* _Study material_
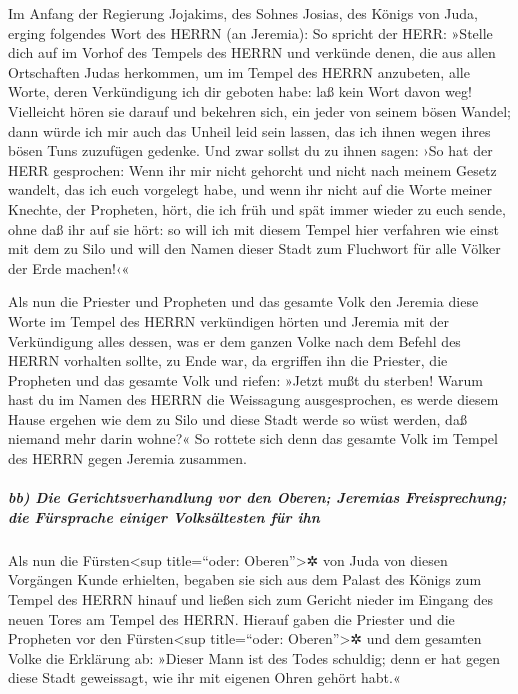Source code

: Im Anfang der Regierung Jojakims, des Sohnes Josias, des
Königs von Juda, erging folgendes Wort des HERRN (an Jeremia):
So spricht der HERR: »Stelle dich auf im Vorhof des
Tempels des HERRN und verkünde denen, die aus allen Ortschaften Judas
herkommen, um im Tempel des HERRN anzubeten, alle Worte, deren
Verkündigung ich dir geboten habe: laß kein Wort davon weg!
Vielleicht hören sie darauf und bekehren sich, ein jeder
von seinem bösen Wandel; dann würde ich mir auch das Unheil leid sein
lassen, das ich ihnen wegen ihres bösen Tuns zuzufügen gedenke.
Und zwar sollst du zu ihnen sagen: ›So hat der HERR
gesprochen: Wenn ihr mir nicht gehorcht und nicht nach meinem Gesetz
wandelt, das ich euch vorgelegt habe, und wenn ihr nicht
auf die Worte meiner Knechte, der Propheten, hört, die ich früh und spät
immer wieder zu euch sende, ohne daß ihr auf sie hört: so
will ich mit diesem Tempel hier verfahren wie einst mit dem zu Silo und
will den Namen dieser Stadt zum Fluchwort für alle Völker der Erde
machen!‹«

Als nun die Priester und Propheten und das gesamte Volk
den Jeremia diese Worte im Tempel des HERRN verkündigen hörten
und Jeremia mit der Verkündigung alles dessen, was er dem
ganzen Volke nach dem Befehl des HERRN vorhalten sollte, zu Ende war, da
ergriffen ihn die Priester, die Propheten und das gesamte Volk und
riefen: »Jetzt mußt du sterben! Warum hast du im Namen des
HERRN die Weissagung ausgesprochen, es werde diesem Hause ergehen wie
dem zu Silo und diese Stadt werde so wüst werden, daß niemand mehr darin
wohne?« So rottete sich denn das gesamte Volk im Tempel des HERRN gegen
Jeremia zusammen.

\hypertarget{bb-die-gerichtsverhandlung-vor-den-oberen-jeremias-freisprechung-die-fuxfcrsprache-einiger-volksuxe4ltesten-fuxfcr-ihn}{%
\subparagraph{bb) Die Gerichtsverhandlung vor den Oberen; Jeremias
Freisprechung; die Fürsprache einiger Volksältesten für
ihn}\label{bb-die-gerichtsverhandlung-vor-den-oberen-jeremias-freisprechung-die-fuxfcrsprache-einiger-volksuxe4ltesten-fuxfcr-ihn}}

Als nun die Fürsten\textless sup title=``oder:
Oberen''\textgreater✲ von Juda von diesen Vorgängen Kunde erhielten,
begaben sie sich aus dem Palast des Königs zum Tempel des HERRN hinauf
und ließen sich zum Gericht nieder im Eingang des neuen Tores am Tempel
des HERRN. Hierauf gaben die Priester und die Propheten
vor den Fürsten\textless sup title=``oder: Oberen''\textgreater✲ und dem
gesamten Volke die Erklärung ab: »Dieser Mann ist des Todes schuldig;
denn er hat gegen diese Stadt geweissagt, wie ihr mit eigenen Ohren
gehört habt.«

* _Task brief_
Pictures are to be left out; all else in the entries above is to be quoted exactly.

* _Answer section_
Source code

: Im Anfang der Regierung Jojakims, des Sohnes Josias, des
Königs von Juda, erging folgendes Wort des HERRN (an Jeremia):
So spricht der HERR: »Stelle dich auf im Vorhof des
Tempels des HERRN und verkünde denen, die aus allen Ortschaften Judas
herkommen, um im Tempel des HERRN anzubeten, alle Worte, deren
Verkündigung ich dir geboten habe: laß kein Wort davon weg!
Vielleicht hören sie darauf und bekehren sich, ein jeder
von seinem bösen Wandel; dann würde ich mir auch das Unheil leid sein
lassen, das ich ihnen wegen ihres bösen Tuns zuzufügen gedenke.
Und zwar sollst du zu ihnen sagen: ›So hat der HERR
gesprochen: Wenn ihr mir nicht gehorcht und nicht nach meinem Gesetz
wandelt, das ich euch vorgelegt habe, und wenn ihr nicht
auf die Worte meiner Knechte, der Propheten, hört, die ich früh und spät
immer wieder zu euch sende, ohne daß ihr auf sie hört: so
will ich mit diesem Tempel hier verfahren wie einst mit dem zu Silo und
will den Namen dieser Stadt zum Fluchwort für alle Völker der Erde
machen!‹«

Als nun die Priester und Propheten und das gesamte Volk
den Jeremia diese Worte im Tempel des HERRN verkündigen hörten
und Jeremia mit der Verkündigung alles dessen, was er dem
ganzen Volke nach dem Befehl des HERRN vorhalten sollte, zu Ende war, da
ergriffen ihn die Priester, die Propheten und das gesamte Volk und
riefen: »Jetzt mußt du sterben! Warum hast du im Namen des
HERRN die Weissagung ausgesprochen, es werde diesem Hause ergehen wie
dem zu Silo und diese Stadt werde so wüst werden, daß niemand mehr darin
wohne?« So rottete sich denn das gesamte Volk im Tempel des HERRN gegen
Jeremia zusammen.

\hypertarget{bb-die-gerichtsverhandlung-vor-den-oberen-jeremias-freisprechung-die-fuxfcrsprache-einiger-volksuxe4ltesten-fuxfcr-ihn}{%
\subparagraph{bb) Die Gerichtsverhandlung vor den Oberen; Jeremias
Freisprechung; die Fürsprache einiger Volksältesten für
ihn}\label{bb-die-gerichtsverhandlung-vor-den-oberen-jeremias-freisprechung-die-fuxfcrsprache-einiger-volksuxe4ltesten-fuxfcr-ihn}}

Als nun die Fürsten\textless sup title=``oder:
Oberen''\textgreater✲ von Juda von diesen Vorgängen Kunde erhielten,
begaben sie sich aus dem Palast des Königs zum Tempel des HERRN hinauf
und ließen sich zum Gericht nieder im Eingang des neuen Tores am Tempel
des HERRN. Hierauf gaben die Priester und die Propheten
vor den Fürsten\textless sup title=``oder: Oberen''\textgreater✲ und dem
gesamten Volke die Erklärung ab: »Dieser Mann ist des Todes schuldig;
denn er hat gegen diese Stadt geweissagt, wie ihr mit eigenen Ohren
gehört habt.«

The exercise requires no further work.